◆ Work instruction: Anywhere the string "Gamma" shows up in the listing below, copy the line it is in.

•••

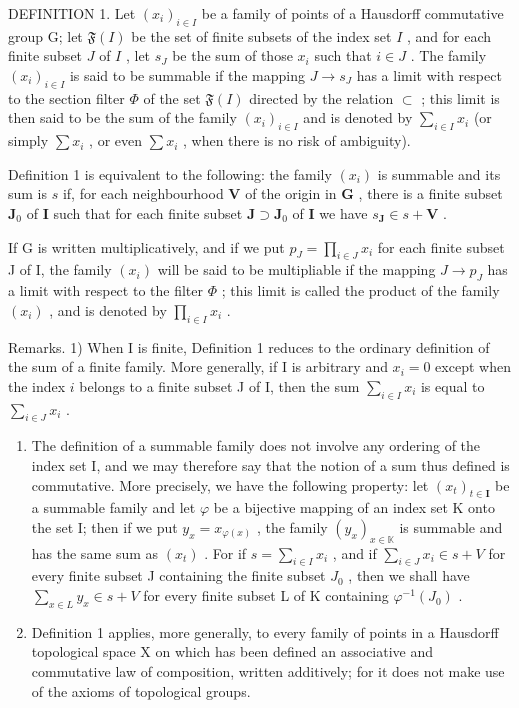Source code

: DEFINITION 1. Let \((x_{i})_{i\in I}\) be a family of points of a Hausdorff commutative group G; let \(\mathfrak{F}(I)\) be the set of finite subsets of the index set \(I\) , and for each finite subset \(J\) of \(I\) , let \(s_J\) be the sum of those \(x_{i}\) such that \(i\in J\) . The family \((x_{i})_{i\in I}\) is said to be summable if the mapping \(J\to s_J\) has a limit with respect to the section filter \(\Phi\) of the set \(\mathfrak{F}(I)\) directed by the relation \(\subset\) ; this limit is then said to be the sum of the family \((x_{i})_{i\in I}\) and is denoted by \(\sum_{i\in I}x_{i}\) (or simply \(\sum x_{i}\) , or even \(\sum x_{i}\) , when there is no risk of ambiguity).

Definition 1 is equivalent to the following: the family \((x_{i})\) is summable and its sum is \(s\) if, for each neighbourhood \(\mathbf{V}\) of the origin in \(\mathbf{G}\) , there is a finite subset \(\mathbf{J}_0\) of \(\mathbf{I}\) such that for each finite subset \(\mathbf{J} \supset \mathbf{J}_0\) of \(\mathbf{I}\) we have \(s_{\mathbf{J}} \in s + \mathbf{V}\) .

If G is written multiplicatively, and if we put \(p_{J} = \prod_{i \in J} x_i\) for each finite subset J of I, the family \((x_i)\) will be said to be multipliable if the mapping \(J \to p_J\) has a limit with respect to the filter \(\Phi\) ; this limit is called the product of the family \((x_i)\) , and is denoted by \(\prod_{i \in I} x_i\) .

Remarks. 1) When I is finite, Definition 1 reduces to the ordinary definition of the sum of a finite family. More generally, if I is arbitrary and \(x_{i} = 0\) except when the index \(i\) belongs to a finite subset J of I, then the sum \(\sum_{i \in I} x_{i}\) is equal to \(\sum_{i \in J} x_{i}\) .

\begin{enumerate}
\def\labelenumi{\arabic{enumi})}
\setcounter{enumi}{1}
\item
  The definition of a summable family does not involve any ordering of the index set I, and we may therefore say that the notion of a sum thus defined is commutative. More precisely, we have the following property: let \((x_{t})_{t\in \mathbf{I}}\) be a summable family and let \(\varphi\) be a bijective mapping of an index set K onto the set I; then if we put \(y_{x} = x_{\varphi (x)}\) , the family \((y_{x})_{x\in \mathbb{K}}\) is summable and has the same sum as \((x_{t})\) . For if \(s = \sum_{i\in I}x_i\) , and if \(\sum_{i\in J}x_i\in s + V\) for every finite subset J containing the finite subset \(J_0\) , then we shall have \(\sum_{x\in L}y_x\in s + V\) for every finite subset L of K containing \(\varphi^{-1}(J_0)\) .
\item
  Definition 1 applies, more generally, to every family of points in a Hausdorff topological space X on which has been defined an associative and commutative law of composition, written additively; for it does not make use of the axioms of topological groups.
\end{enumerate}

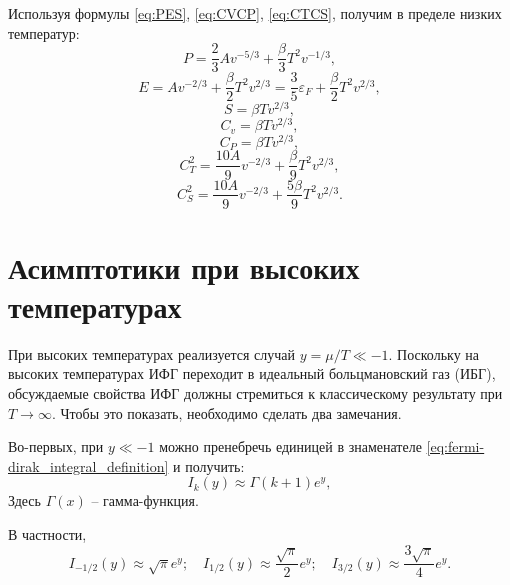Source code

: Используя формулы \eqref{eq:PES}, \eqref{eq:CVCP}, \eqref{eq:CTCS}, получим в пределе низких температур:
\begin{equation}
    \label{eq:P_lt}
    P = \frac{2}{3}Av^{-5/3} + \frac{\beta}{3}T^2 v^{-1/3},
\end{equation}
\begin{equation}
    \label{eq:E_lt}
    E = Av^{-2/3} + \frac{\beta}{2}T^2 v^{2/3} = \frac{3}{5}\varepsilon_F + \frac{\beta}{2}T^2 v^{2/3},
\end{equation}
\begin{equation}
    \label{eq:S_lt}
    S = \beta T v^{2/3},
\end{equation}
\begin{equation}
    \label{eq:cv_lt}
    C_v = \beta T v^{2/3},
\end{equation}
\begin{equation}
    \label{eq:cp_lt}
    C_P = \beta T v^{2/3},
\end{equation}
\begin{equation}
    \label{eq:ct2_lt}
    C_T^2 = \frac{10A}{9}v^{-2/3} + \frac{\beta}{9}T^2 v^{2/3},
\end{equation}
\begin{equation}
    \label{eq:cs2_lt}
    C_S^2 = \frac{10A}{9}v^{-2/3} + \frac{5\beta}{9}T^2 v^{2/3}.
\end{equation}

\section{Асимптотики при высоких температурах}
\label{sec:asymp_high}
При высоких температурах реализуется случай $y = \mu / T \ll -1$.
Поскольку на высоких температурах ИФГ переходит в идеальный больцмановский газ (ИБГ), обсуждаемые свойства ИФГ должны стремиться к классическому результату при $T \to \infty$.
Чтобы это показать, необходимо сделать два замечания.

Во-первых, при $y \ll -1$ можно пренебречь единицей в знаменателе \eqref{eq:fermi-dirak_integral_definition} и получить:
\begin{equation}
    \label{eq:ifg_hightemp}
    I_{k}(y)\approx \Gamma(k + 1)e^{y},
\end{equation}
Здесь $\Gamma(x)$ -- гамма-функция.

В частности,
\begin{equation*}
    I_{-1/2}(y)\approx \sqrt{\pi}e^{y};\quad I_{1/2}(y)\approx \frac{\sqrt{\pi}}{2}e^{y};\quad
    I_{3/2}(y)\approx \frac{3\sqrt{\pi}}{4}e^{y}.
\end{equation*}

•••

◆ Exercise response:
    I_{k}(y)\approx \Gamma(k + 1)e^{y},
Здесь $\Gamma(x)$ -- гамма-функция.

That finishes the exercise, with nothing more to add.